Within the corporate credit category, growth in general loans and advances, which comprise nearly 50% of total corporate credit, accelerated to 13.2% y/y in May from a prior 10.8% y/y.

According to the SARB’s Q1.17 Quarterly Bulletin, “(g)eneral loans to companies include term loans and structured loan funding to nonfinancial companies, and to financial companies involved in, among other things, securities trading, life insurance, fund management and vehicle financing.”

Mortgage advances, which comprise 22.1% of total corporate credit, picked up pace to 8.2% y/y in May from 7.1% y/y in April, but the average growth in Q2.17 so far is still weaker than in the prior quarter and in 2016, reflecting the slowdown in commercial property development.

Going forward, corporate credit growth is expected to remain affected by depressed business confidence and the weak broader economic climate.

In May, household credit extension moderated slightly to 2.8% y/y from 2.9% y/y in April. Growth in mortgage advances, which makes up 60% of household credit, remained pedestrian at the 3.0% y/y mark, whilst unsecured credit growth eased to 4.6% y/y from 4.8% y/y.

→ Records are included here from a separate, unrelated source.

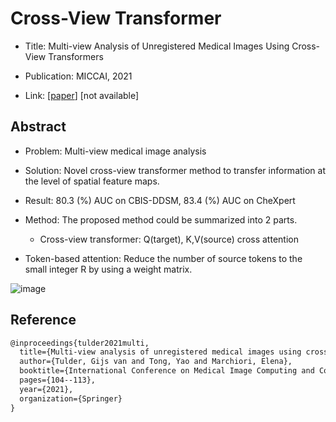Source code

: # Cross-View Transformer

- Title: Multi-view Analysis of Unregistered Medical Images Using Cross-View Transformers

- Publication: MICCAI, 2021

- Link: [[paper](https://arxiv.org/pdf/2103.11390)] [not available]

  

## Abstract

- Problem: Multi-view medical image analysis
- Solution: Novel cross-view transformer method to transfer information at the level of spatial feature maps.
- Result: 80.3 (%) AUC on CBIS-DDSM, 83.4 (%) AUC on CheXpert
- Method: The proposed method could be summarized into 2 parts.

  - Cross-view transformer: Q(target), K,V(source) cross attention
- Token-based attention: Reduce the number of source tokens to the small integer R by using a weight matrix.



![image](https://user-images.githubusercontent.com/31476895/210289653-1bf9506e-7055-407d-b359-5399078ea593.png)



## Reference

```tex
@inproceedings{tulder2021multi,
  title={Multi-view analysis of unregistered medical images using cross-view transformers},
  author={Tulder, Gijs van and Tong, Yao and Marchiori, Elena},
  booktitle={International Conference on Medical Image Computing and Computer-Assisted Intervention},
  pages={104--113},
  year={2021},
  organization={Springer}
}
```



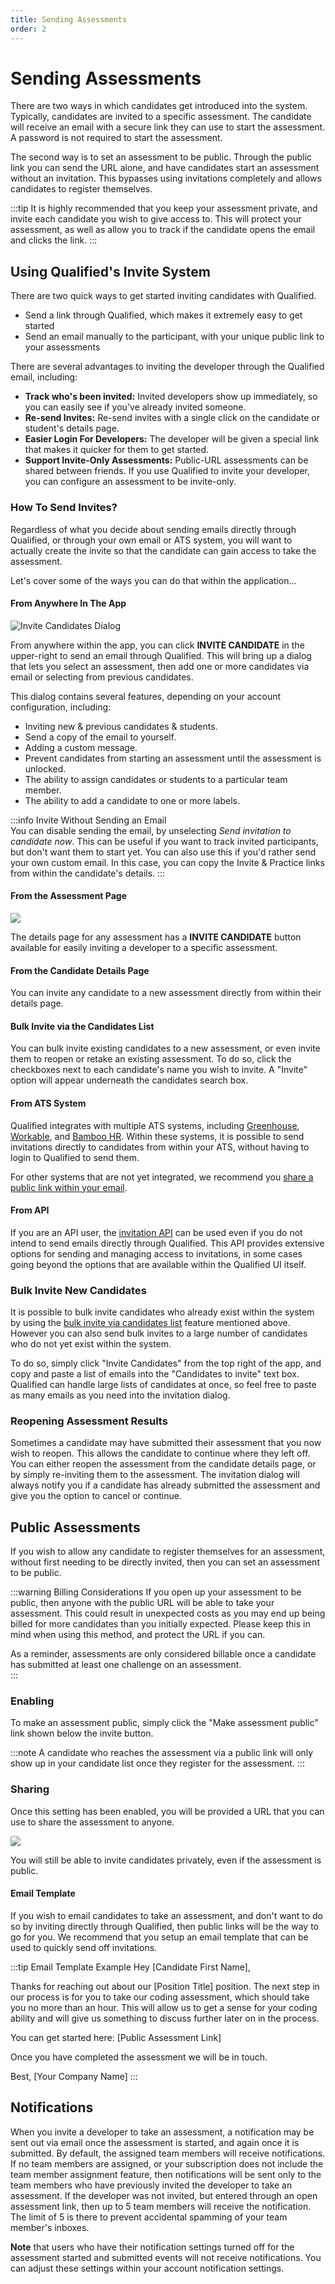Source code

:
 ```yaml
---
title: Sending Assessments
order: 2
---
```


# Sending Assessments
There are two ways in which candidates get introduced into the system. Typically, candidates are invited to a specific assessment. The candidate will receive an email with a secure link they can use to start the assessment. A password is not required to start the assessment.

The second way is to set an assessment to be public. Through the public link you can send the URL alone, and have candidates start an assessment without an invitation. This bypasses using invitations completely and allows candidates to register themselves. 

:::tip
It is highly recommended that you keep your assessment private, and invite each candidate you wish to give access to. This will protect your assessment, as well as allow you to track if the candidate opens the email and clicks the link.
::: 

## Using Qualified's Invite System

There are two quick ways to get started inviting candidates with Qualified.

- Send a link through Qualified, which makes it extremely easy to get started
- Send an email manually to the participant, with your unique public link to your assessments

There are several advantages to inviting the developer through the Qualified email, including:

- **Track who's been invited:** Invited developers show up immediately, so you can easily see if you've already invited someone.
- **Re-send Invites:** Re-send invites with a single click on the candidate or student's details page.
- **Easier Login For Developers:** The developer will be given a special link that makes it quicker for them to get started.
- **Support Invite-Only Assessments:** Public-URL assessments can be shared between friends. If you use Qualified to invite your developer, you can configure an assessment to be invite-only.


### How To Send Invites?
Regardless of what you decide about sending emails directly through Qualified, or through your own email or ATS system, you will want to actually create the invite so that the candidate can gain access to take the assessment. 

Let's cover some of the ways you can do that within the application...

#### From Anywhere In The App

![Invite Candidates Dialog](/images/hire/invite-dialog.png)

From anywhere within the app, you can click **INVITE CANDIDATE** in the upper-right to send an email through Qualified. This will bring up a dialog that lets you select an assessment, then add one or more candidates via email or selecting from previous candidates.

This dialog contains several features, depending on your account configuration, including:

- Inviting new & previous candidates & students.
- Send a copy of the email to yourself.
- Adding a custom message.
- Prevent candidates from starting an assessment until the assessment is unlocked.
- The ability to assign candidates or students to a particular team member.
- The ability to add a candidate to one or more labels.

:::info Invite Without Sending an Email  
You can disable sending the email, by unselecting _Send invitation to candidate now_.
This can be useful if you want to track invited participants, but don't want them to start yet. You can also use this if you'd rather send your own custom email. In this case, you can copy the Invite & Practice links from within the candidate's details.
:::

#### From the Assessment Page

![ ](/images/hire/assessment-invite-candidate.png)

The details page for any assessment has a **INVITE CANDIDATE** button available for easily inviting a developer to a specific assessment.

#### From the Candidate Details Page
You can invite any candidate to a new assessment directly from within their details page.

#### Bulk Invite via the Candidates List
You can bulk invite existing candidates to a new assessment, or even invite them to reopen or retake an existing assessment. To do so, click the checkboxes next to each candidate's name you wish to invite. A "Invite" option will appear underneath the candidates search box.

#### From ATS System
Qualified integrates with multiple ATS systems, including [Greenhouse](/integrations/ats-integrations/greenhouse), [Workable](/integrations/ats-integrations/workable), and [Bamboo HR](/integrations/ats-integrations/bamboo). Within these systems, it is possible to send invitations directly to candidates from within your ATS, without having to login to Qualified to send them.

For other systems that are not yet integrated, we recommend you [share a public link within your email](#sharing). 

#### From API
If you are an API user, the [invitation API](/integrations/custom-integrations/api/#assessment-invitations-invite-candidates) can be used even if you do not intend to send emails directly through Qualified. This API provides extensive options for sending and managing access to invitations, in some cases going beyond the options that are available within the Qualified UI itself.

### Bulk Invite New Candidates
It is possible to bulk invite candidates who already exist within the system by using the [bulk invite via candidates list](#bulk-invite-via-the-candidates-list) feature mentioned above. However you can also send bulk invites to a large number of candidates who do not yet exist within the system. 

To do so, simply click "Invite Candidates" from the top right of the app, and copy and paste a list of emails into the "Candidates to invite" text box. Qualified can handle large lists of candidates at once, so feel free to paste as many emails as you need into the invitation dialog. 

### Reopening Assessment Results
Sometimes a candidate may have submitted their assessment that you now wish to reopen. This allows the candidate to continue where they left off. You can either reopen the assessment from the candidate details page, or by simply re-inviting them to the assessment. The invitation dialog will always notify you if a candidate has already submitted the assessment and give you the option to cancel or continue.    

## Public Assessments
If you wish to allow any candidate to register themselves for an assessment, without first needing to be directly invited, then you can set an assessment to be public.  

:::warning Billing Considerations
If you open up your assessment to be public, then anyone with the public URL will be able to take your assessment. This could result in unexpected costs as you may end up being billed for more candidates than you initially expected. Please keep this in mind when using this method, and protect the URL if you can.

As a reminder, assessments are only considered billable once a candidate has submitted at least one challenge on an assessment.  
:::

### Enabling
To make an assessment public, simply click the "Make assessment public" link shown below the invite button. 

:::note
A candidate who reaches the assessment via a public link will only show up in your candidate list once they register for the assessment.
:::

### Sharing
Once this setting has been enabled, you will be provided a URL that you can use to share the assessment to anyone. 

![ ](/images/hire/invite-actions.png)

You will still be able to invite candidates privately, even if the assessment is public.

#### Email Template
If you wish to email candidates to take an assessment, and don't want to do so by inviting directly through Qualified, then public links will be the way to go for you. We recommend that you setup an email template that can be used to quickly send off invitations.  

:::tip Email Template Example
Hey [Candidate First Name],

Thanks for reaching out about our [Position Title] position. The next step in our process is for you to take our coding assessment, which should take you no more than an hour. This will allow us to get a sense for your coding ability and will give us something to discuss further later on in the process.

You can get started here: [Public Assessment Link]

Once you have completed the assessment we will be in touch.

Best,
[Your Company Name] 
:::

## Notifications

When you invite a developer to take an assessment, a notification may be sent out via email once the assessment is started, and again once it is submitted. By default, the assigned team members will receive notifications. If no team members are assigned, or your subscription does not include the team member assignment feature, then notifications will be sent only to the team members who have previously invited the developer to take an assessment. If the developer was not invited, but entered through an open assessment link, then up to 5 team members will receive the notification. The limit of 5 is there to prevent accidental spamming of your team member's inboxes.

**Note** that users who have their notification settings turned off for the assessment started and submitted events will not receive notifications. You can adjust these settings within your account notification settings.
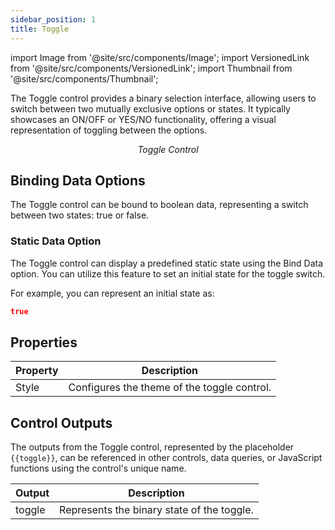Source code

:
 ```yaml
---
sidebar_position: 1
title: Toggle
---
```


import Image from '@site/src/components/Image';
import VersionedLink from '@site/src/components/VersionedLink';
import Thumbnail from '@site/src/components/Thumbnail';

The Toggle control provides a binary selection interface, allowing users to switch between two mutually exclusive options or states. It typically showcases an ON/OFF or YES/NO functionality, offering a visual representation of toggling between the options.

<figure>
  <Thumbnail src="/img/reference/controls/toggle/preview.jpeg" alt="Toggle Control" />
  <figcaption align="center"><i>Toggle Control</i></figcaption>
</figure>

## Binding Data Options

The Toggle control can be bound to boolean data, representing a switch between two states: true or false.

### Static Data Option

The Toggle control can display a predefined static state using the Bind Data option. You can utilize this feature to set an initial state for the toggle switch.

For example, you can represent an initial state as:

```json
true
```

## Properties

| Property      | Description                                         |
|---------------|-----------------------------------------------------|
| Style         | Configures the theme of the toggle control.          |

## Control Outputs

The outputs from the Toggle control, represented by the placeholder `{{toggle}}`, can be referenced in other controls, data queries, or JavaScript functions using the control's unique name.

| Output   | Description                                 |
|----------|---------------------------------------------|
| toggle   | Represents the binary state of the toggle.  |
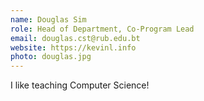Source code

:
```yaml
---
name: Douglas Sim
role: Head of Department, Co-Program Lead
email: douglas.cst@rub.edu.bt
website: https://kevinl.info
photo: douglas.jpg
---
```


I like teaching Computer Science!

The rate of credit extended to households is expected to remain muted, on both supply and demand side considerations. Demand side factors include depressed consumer confidence, high unemployment, weak income growth and deleveraging.

On the supply side, credit criteria have tightened (see figure 3). According to the EY/BER Q2.17 Financial Services survey, “(r)etail banks tightened their credit standards relative to the first quarter due to, among other things, the credit rating downgrades and the recession that hit the economy at the end of the first quarter”.

The SARB expects that “(c)redit conditions could remain relatively tight for the household sector in the foreseeable future (…) as a significant proportion of credit active consumers are struggling to service their existing debt.” Data from the National Credit Regulator confirms that over half of credit active consumers are in arrears (see figure 4).

Modest rates of household credit growth have been a restraining factor on household consumption expenditure, and a credit fueled recovery in consumption expenditure is not expected. As such, meaningful demand led inflationary pressures should remain absent.